──────── Records for the exercise ────────

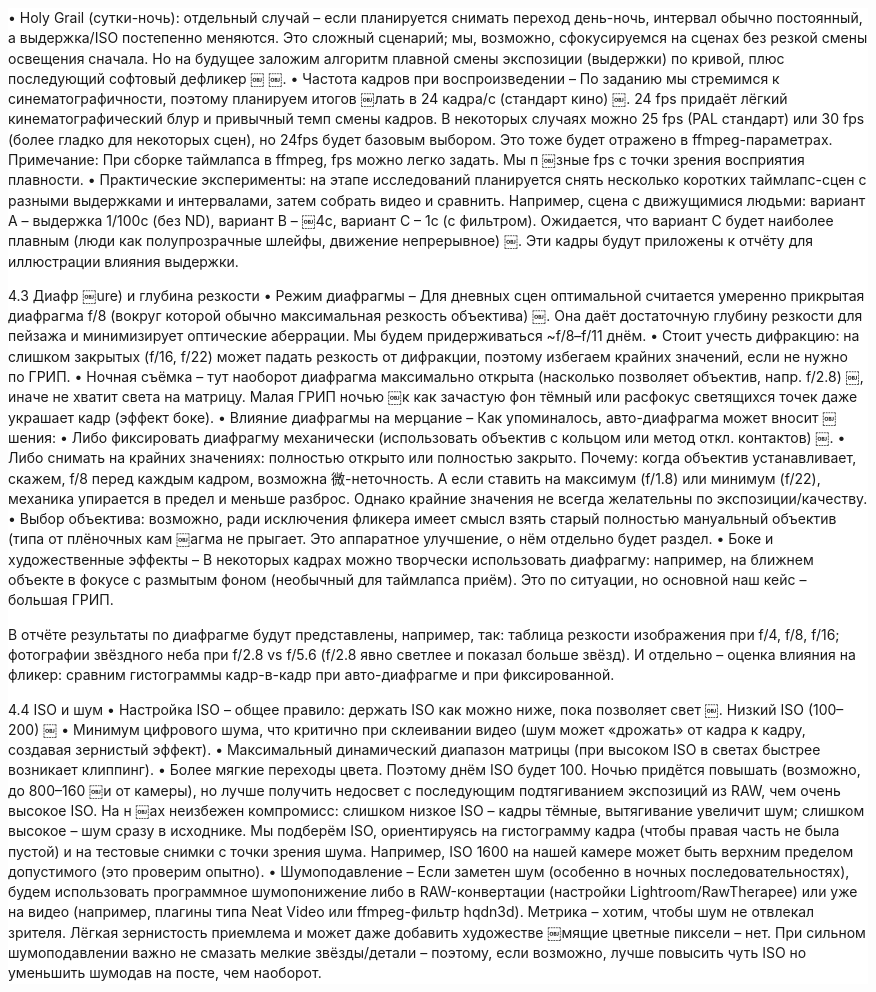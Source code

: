 • Holy Grail (сутки-ночь): отдельный случай – если планируется снимать переход день-ночь, интервал обычно постоянный, а выдержка/ISO постепенно меняются. Это сложный сценарий; мы, возможно, сфокусируемся на сценах без резкой смены освещения сначала. Но на будущее заложим алгоритм плавной смены экспозиции (выдержки) по кривой, плюс последующий софтовый дефликер ￼ ￼.
• Частота кадров при воспроизведении – По заданию мы стремимся к синематографичности, поэтому планируем итогов ￼лать в 24 кадра/с (стандарт кино) ￼. 24 fps придаёт лёгкий кинематографический блур и привычный темп смены кадров. В некоторых случаях можно 25 fps (PAL стандарт) или 30 fps (более гладко для некоторых сцен), но 24fps будет базовым выбором. Это тоже будет отражено в ffmpeg-параметрах. Примечание: При сборке таймлапса в ffmpeg, fps можно легко задать. Мы п ￼зные fps с точки зрения восприятия плавности.
• Практические эксперименты: на этапе исследований планируется снять несколько коротких таймлапс-сцен с разными выдержками и интервалами, затем собрать видео и сравнить. Например, сцена с движущимися людьми: вариант A – выдержка 1/100с (без ND), вариант B – ￼4с, вариант C – 1с (с фильтром). Ожидается, что вариант C будет наиболее плавным (люди как полупрозрачные шлейфы, движение непрерывное) ￼. Эти кадры будут приложены к отчёту для иллюстрации влияния выдержки.

4.3 Диафр ￼ure) и глубина резкости
• Режим диафрагмы – Для дневных сцен оптимальной считается умеренно прикрытая диафрагма f/8 (вокруг которой обычно максимальная резкость объектива) ￼. Она даёт достаточную глубину резкости для пейзажа и минимизирует оптические аберрации. Мы будем придерживаться ~f/8–f/11 днём.
• Стоит учесть дифракцию: на слишком закрытых (f/16, f/22) может падать резкость от дифракции, поэтому избегаем крайних значений, если не нужно по ГРИП.
• Ночная съёмка – тут наоборот диафрагма максимально открыта (насколько позволяет объектив, напр. f/2.8) ￼, иначе не хватит света на матрицу. Малая ГРИП ночью ￼к как зачастую фон тёмный или расфокус светящихся точек даже украшает кадр (эффект боке).
• Влияние диафрагмы на мерцание – Как упоминалось, авто-диафрагма может вносит ￼шения:
• Либо фиксировать диафрагму механически (использовать объектив с кольцом или метод откл. контактов) ￼.
• Либо снимать на крайних значениях: полностью открыто или полностью закрыто. Почему: когда объектив устанавливает, скажем, f/8 перед каждым кадром, возможна 微-неточность. А если ставить на максимум (f/1.8) или минимум (f/22), механика упирается в предел и меньше разброс. Однако крайние значения не всегда желательны по экспозиции/качеству.
• Выбор объектива: возможно, ради исключения фликера имеет смысл взять старый полностью мануальный объектив (типа от плёночных кам ￼агма не прыгает. Это аппаратное улучшение, о нём отдельно будет раздел.
• Боке и художественные эффекты – В некоторых кадрах можно творчески использовать диафрагму: например, на ближнем объекте в фокусе с размытым фоном (необычный для таймлапса приём). Это по ситуации, но основной наш кейс – большая ГРИП.

В отчёте результаты по диафрагме будут представлены, например, так: таблица резкости изображения при f/4, f/8, f/16; фотографии звёздного неба при f/2.8 vs f/5.6 (f/2.8 явно светлее и показал больше звёзд). И отдельно – оценка влияния на фликер: сравним гистограммы кадр-в-кадр при авто-диафрагме и при фиксированной.

4.4 ISO и шум
• Настройка ISO – общее правило: держать ISO как можно ниже, пока позволяет свет ￼. Низкий ISO (100–200) ￼
• Минимум цифрового шума, что критично при склеивании видео (шум может «дрожать» от кадра к кадру, создавая зернистый эффект).
• Максимальный динамический диапазон матрицы (при высоком ISO в светах быстрее возникает клиппинг).
• Более мягкие переходы цвета.
Поэтому днём ISO будет 100. Ночью придётся повышать (возможно, до 800–160 ￼и от камеры), но лучше получить недосвет с последующим подтягиванием экспозиций из RAW, чем очень высокое ISO. На н ￼ах неизбежен компромисс: слишком низкое ISO – кадры тёмные, вытягивание увеличит шум; слишком высокое – шум сразу в исходнике. Мы подберём ISO, ориентируясь на гистограмму кадра (чтобы правая часть не была пустой) и на тестовые снимки с точки зрения шума. Например, ISO 1600 на нашей камере может быть верхним пределом допустимого (это проверим опытно).
• Шумоподавление – Если заметен шум (особенно в ночных последовательностях), будем использовать программное шумопонижение либо в RAW-конвертации (настройки Lightroom/RawTherapee) или уже на видео (например, плагины типа Neat Video или ffmpeg-фильтр hqdn3d). Метрика – хотим, чтобы шум не отвлекал зрителя. Лёгкая зернистость приемлема и может даже добавить художестве ￼мящие цветные пиксели – нет. При сильном шумоподавлении важно не смазать мелкие звёзды/детали – поэтому, если возможно, лучше повысить чуть ISO но уменьшить шумодав на посте, чем наоборот.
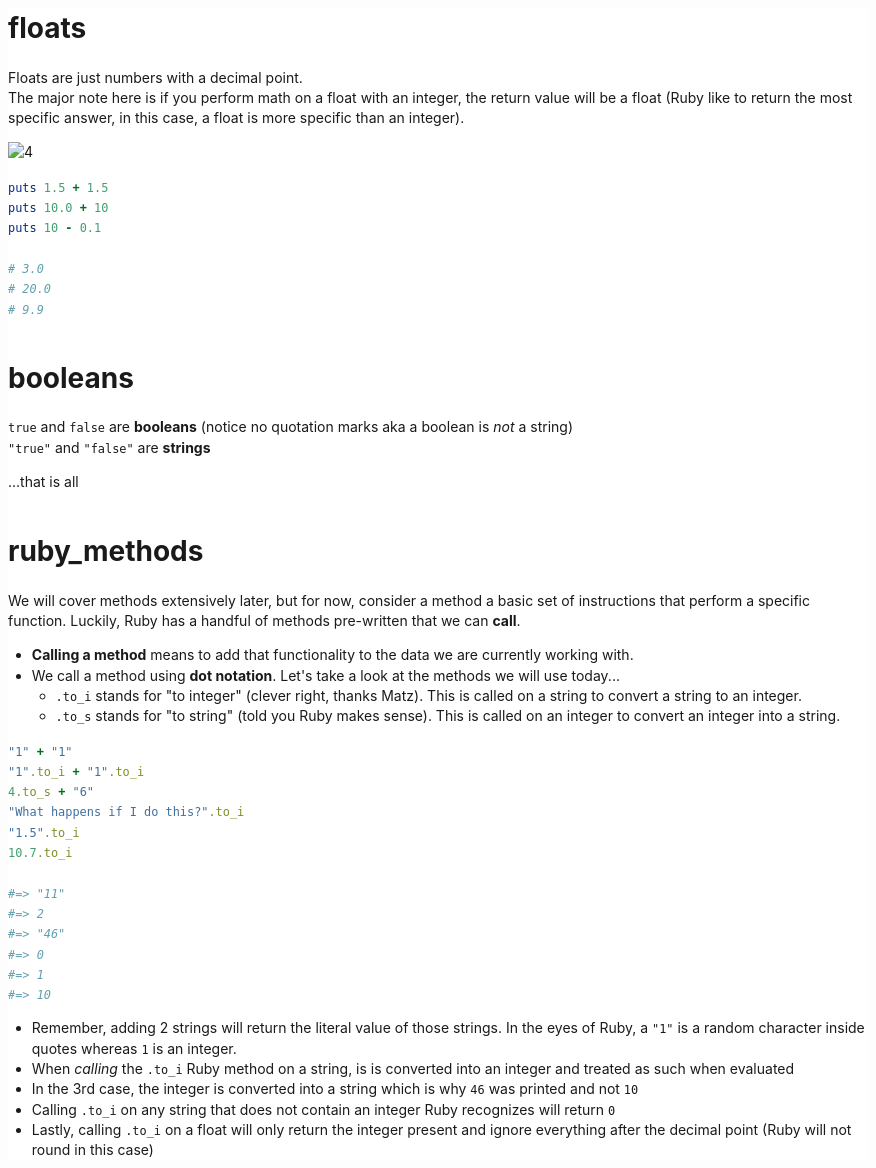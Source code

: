 # floats  
Floats are just numbers with a decimal point.   
The major note here is if you perform math on a float with an integer, the return value will be a float (Ruby like to return the most specific answer, in this case, a float is more specific than an integer).

![4](http://i.imgur.com/oxr1jgh.gif)   

```ruby
puts 1.5 + 1.5
puts 10.0 + 10
puts 10 - 0.1

# 3.0
# 20.0
# 9.9
```  

# booleans  
`true` and `false` are **booleans**  (notice no quotation marks aka a boolean is *not* a string)  
`"true"` and `"false"` are **strings**   

...that is all 

# ruby_methods
We will cover methods extensively later, but for now, consider a method a basic set of instructions that perform a specific function. Luckily, Ruby has a handful of methods pre-written that we can **call**.
- **Calling a method** means to add that functionality to the data we are currently working with. 
- We call a method using **dot notation**. Let's take a look at the methods we will use today...  
  - `.to_i` stands for "to integer" (clever right, thanks Matz). This is called on a string to convert a string to an integer.  
  - `.to_s` stands for "to string" (told you Ruby makes sense). This is called on an integer to convert an integer into a string.  

```ruby
"1" + "1"
"1".to_i + "1".to_i
4.to_s + "6"
"What happens if I do this?".to_i
"1.5".to_i
10.7.to_i

#=> "11"
#=> 2
#=> "46"
#=> 0
#=> 1
#=> 10
``` 
- Remember, adding 2 strings will return the literal value of those strings. In the eyes of Ruby, a `"1"` is a random character inside quotes whereas `1` is an integer.  
- When *calling* the `.to_i` Ruby method on a string, is is converted into an integer and treated as such when evaluated
- In the 3rd case, the integer is converted into a string which is why `46` was printed and not `10`
- Calling `.to_i` on any string that does not contain an integer Ruby recognizes will return `0`
- Lastly, calling `.to_i` on a float will only return the integer present and ignore everything after the decimal point (Ruby will not round in this case)  
 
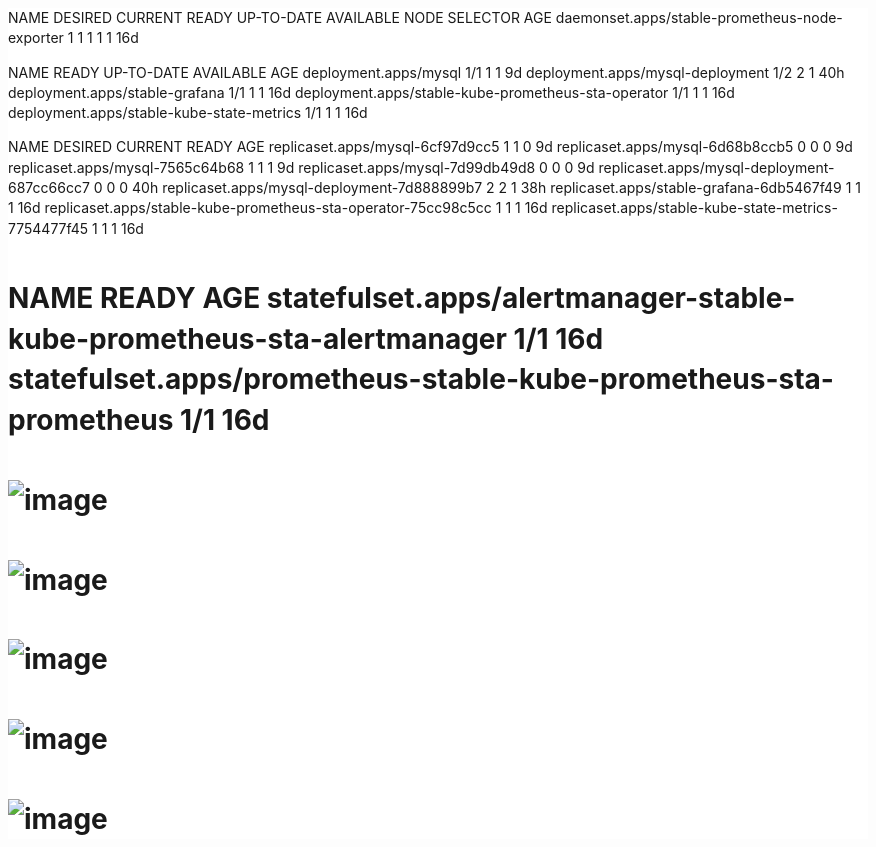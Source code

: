 NAME                                             DESIRED   CURRENT   READY   UP-TO-DATE   AVAILABLE   NODE SELECTOR   AGE
daemonset.apps/stable-prometheus-node-exporter   1         1         1       1            1           <none>          16d

NAME                                                  READY   UP-TO-DATE   AVAILABLE   AGE
deployment.apps/mysql                                 1/1     1            1           9d
deployment.apps/mysql-deployment                      1/2     2            1           40h
deployment.apps/stable-grafana                        1/1     1            1           16d
deployment.apps/stable-kube-prometheus-sta-operator   1/1     1            1           16d
deployment.apps/stable-kube-state-metrics             1/1     1            1           16d

NAME                                                             DESIRED   CURRENT   READY   AGE
replicaset.apps/mysql-6cf97d9cc5                                 1         1         0       9d
replicaset.apps/mysql-6d68b8ccb5                                 0         0         0       9d
replicaset.apps/mysql-7565c64b68                                 1         1         1       9d
replicaset.apps/mysql-7d99db49d8                                 0         0         0       9d
replicaset.apps/mysql-deployment-687cc66cc7                      0         0         0       40h
replicaset.apps/mysql-deployment-7d888899b7                      2         2         1       38h
replicaset.apps/stable-grafana-6db5467f49                        1         1         1       16d
replicaset.apps/stable-kube-prometheus-sta-operator-75cc98c5cc   1         1         1       16d
replicaset.apps/stable-kube-state-metrics-7754477f45             1         1         1       16d

NAME                                                                    READY   AGE
statefulset.apps/alertmanager-stable-kube-prometheus-sta-alertmanager   1/1     16d
statefulset.apps/prometheus-stable-kube-prometheus-sta-prometheus       1/1     16d
===============================================================================================================
  ![image](https://user-images.githubusercontent.com/127865274/231588892-46b4e017-a4f3-44b6-8e74-56033ed09e3b.png)
=================================================================================================================
  ![image](https://user-images.githubusercontent.com/127865274/231590103-37ccfb55-e2f5-4ff5-abd4-590d38ba1398.png)
===================================================================================================================
![image](https://user-images.githubusercontent.com/127865274/231590461-69aa8974-cdfb-422b-9e4c-bc67d909c890.png)
====================================================================================================================
  ![image](https://user-images.githubusercontent.com/127865274/231590862-a354b578-08f0-4d66-aa0e-772dafe1715f.png)
========================================================================================================================
![image](https://user-images.githubusercontent.com/127865274/231591348-8f8411cf-a27c-443c-9df7-ce978bbe2c7d.png)
  ======================================================================================================================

────────

== Directions ==
Only the lines holding "DESIRED" are wanted, so copy each of them from the material.

== Result of the task ==
: NAME                                             DESIRED   CURRENT   READY   UP-TO-DATE   AVAILABLE   NODE SELECTOR   AGE
NAME                                                             DESIRED   CURRENT   READY   AGE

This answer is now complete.